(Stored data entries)
[Start of section]
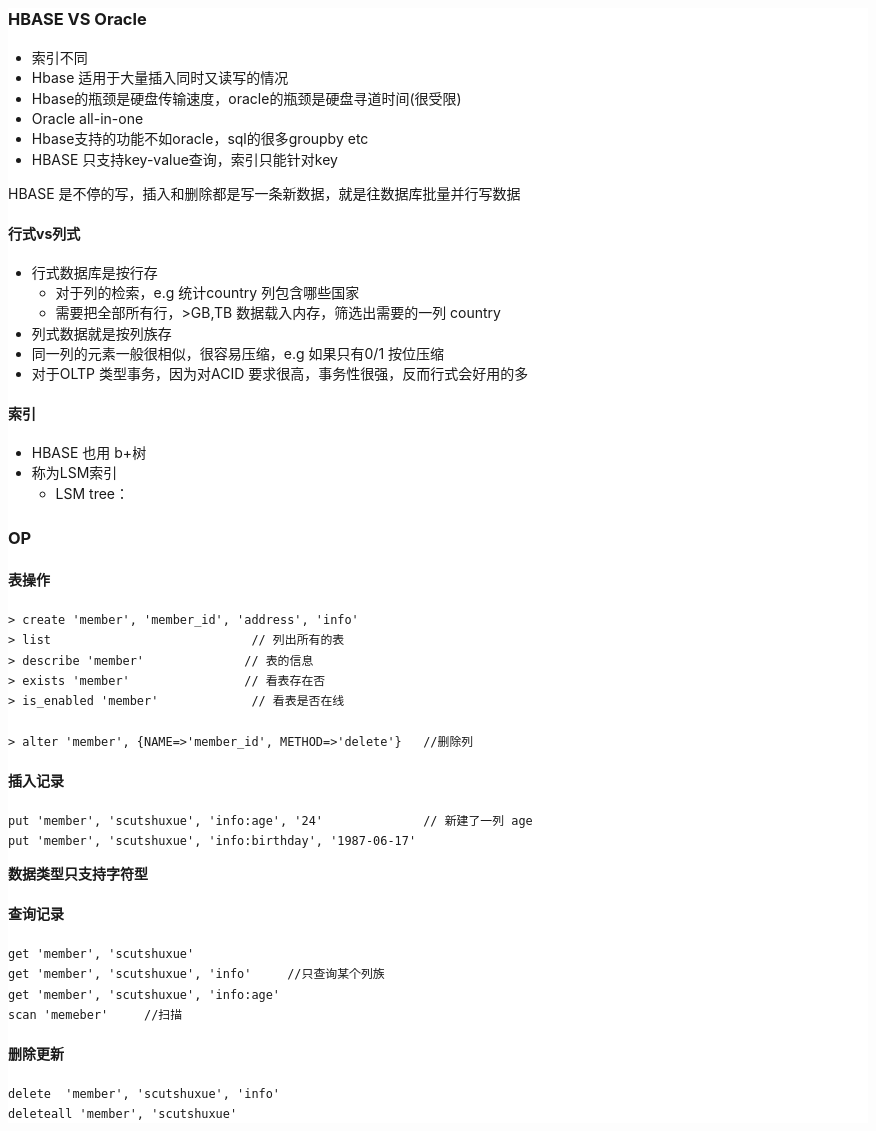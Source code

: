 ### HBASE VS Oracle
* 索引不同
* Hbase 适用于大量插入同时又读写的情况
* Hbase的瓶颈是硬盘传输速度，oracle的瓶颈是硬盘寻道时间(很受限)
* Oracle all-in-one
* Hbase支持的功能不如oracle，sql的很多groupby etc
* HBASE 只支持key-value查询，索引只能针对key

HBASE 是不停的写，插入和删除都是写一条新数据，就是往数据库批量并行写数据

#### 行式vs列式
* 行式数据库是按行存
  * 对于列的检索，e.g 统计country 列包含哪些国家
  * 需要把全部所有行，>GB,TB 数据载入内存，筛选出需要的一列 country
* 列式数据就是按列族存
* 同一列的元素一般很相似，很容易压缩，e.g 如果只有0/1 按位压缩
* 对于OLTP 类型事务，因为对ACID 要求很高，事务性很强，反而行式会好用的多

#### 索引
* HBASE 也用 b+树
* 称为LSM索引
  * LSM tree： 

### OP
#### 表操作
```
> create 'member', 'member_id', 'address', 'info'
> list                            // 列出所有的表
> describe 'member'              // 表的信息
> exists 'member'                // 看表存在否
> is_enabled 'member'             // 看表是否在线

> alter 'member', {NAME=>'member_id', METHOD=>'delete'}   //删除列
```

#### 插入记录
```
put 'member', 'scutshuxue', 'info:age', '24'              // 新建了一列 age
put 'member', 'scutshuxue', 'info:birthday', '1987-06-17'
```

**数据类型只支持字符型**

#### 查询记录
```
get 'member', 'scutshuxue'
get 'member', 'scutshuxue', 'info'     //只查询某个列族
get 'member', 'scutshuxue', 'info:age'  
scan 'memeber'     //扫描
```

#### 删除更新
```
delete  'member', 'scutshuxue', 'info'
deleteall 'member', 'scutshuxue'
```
[End of section]
[Start of section]
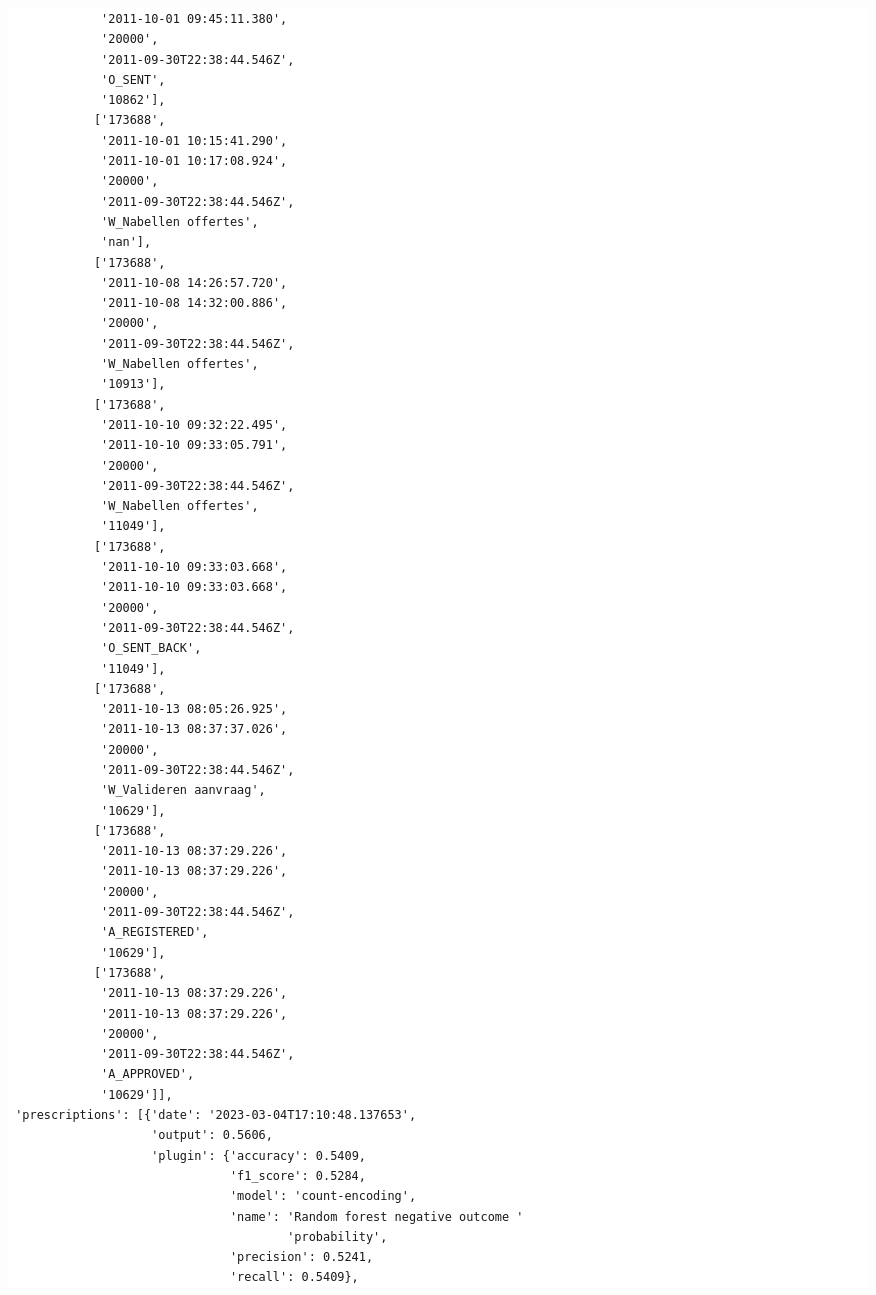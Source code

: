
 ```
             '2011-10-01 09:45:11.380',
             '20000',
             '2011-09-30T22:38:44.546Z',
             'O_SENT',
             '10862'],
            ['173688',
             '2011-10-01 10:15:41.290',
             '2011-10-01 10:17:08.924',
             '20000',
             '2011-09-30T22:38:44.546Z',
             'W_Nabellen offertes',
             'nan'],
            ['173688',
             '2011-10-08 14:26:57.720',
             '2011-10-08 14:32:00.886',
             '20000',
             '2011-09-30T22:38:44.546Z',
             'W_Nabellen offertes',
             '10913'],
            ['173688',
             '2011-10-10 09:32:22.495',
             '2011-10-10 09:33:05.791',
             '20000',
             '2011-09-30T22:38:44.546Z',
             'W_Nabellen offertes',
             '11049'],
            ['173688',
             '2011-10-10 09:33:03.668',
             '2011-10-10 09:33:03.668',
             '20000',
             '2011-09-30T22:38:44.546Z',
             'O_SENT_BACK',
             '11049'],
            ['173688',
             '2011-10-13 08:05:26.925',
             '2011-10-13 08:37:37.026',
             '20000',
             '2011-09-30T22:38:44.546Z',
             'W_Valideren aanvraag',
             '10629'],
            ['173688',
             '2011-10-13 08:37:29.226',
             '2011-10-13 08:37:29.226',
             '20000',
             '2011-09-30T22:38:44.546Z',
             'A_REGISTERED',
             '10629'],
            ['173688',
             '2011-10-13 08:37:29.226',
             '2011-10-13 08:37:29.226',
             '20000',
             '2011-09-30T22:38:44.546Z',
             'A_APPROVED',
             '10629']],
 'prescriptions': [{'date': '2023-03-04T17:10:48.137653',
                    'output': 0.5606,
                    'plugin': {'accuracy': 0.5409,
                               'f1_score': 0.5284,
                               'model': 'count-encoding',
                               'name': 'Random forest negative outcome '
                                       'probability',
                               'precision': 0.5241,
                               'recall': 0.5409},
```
[End of section]
__TASK BRIEF__
Which lines in the data above hold the string "info"? Show each one.

__OUTPUT FOR THIS TASK__
> create 'member', 'member_id', 'address', 'info'
put 'member', 'scutshuxue', 'info:age', '24'              // 新建了一列 age
put 'member', 'scutshuxue', 'info:birthday', '1987-06-17'
get 'member', 'scutshuxue', 'info'     //只查询某个列族
get 'member', 'scutshuxue', 'info:age'  
delete  'member', 'scutshuxue', 'info'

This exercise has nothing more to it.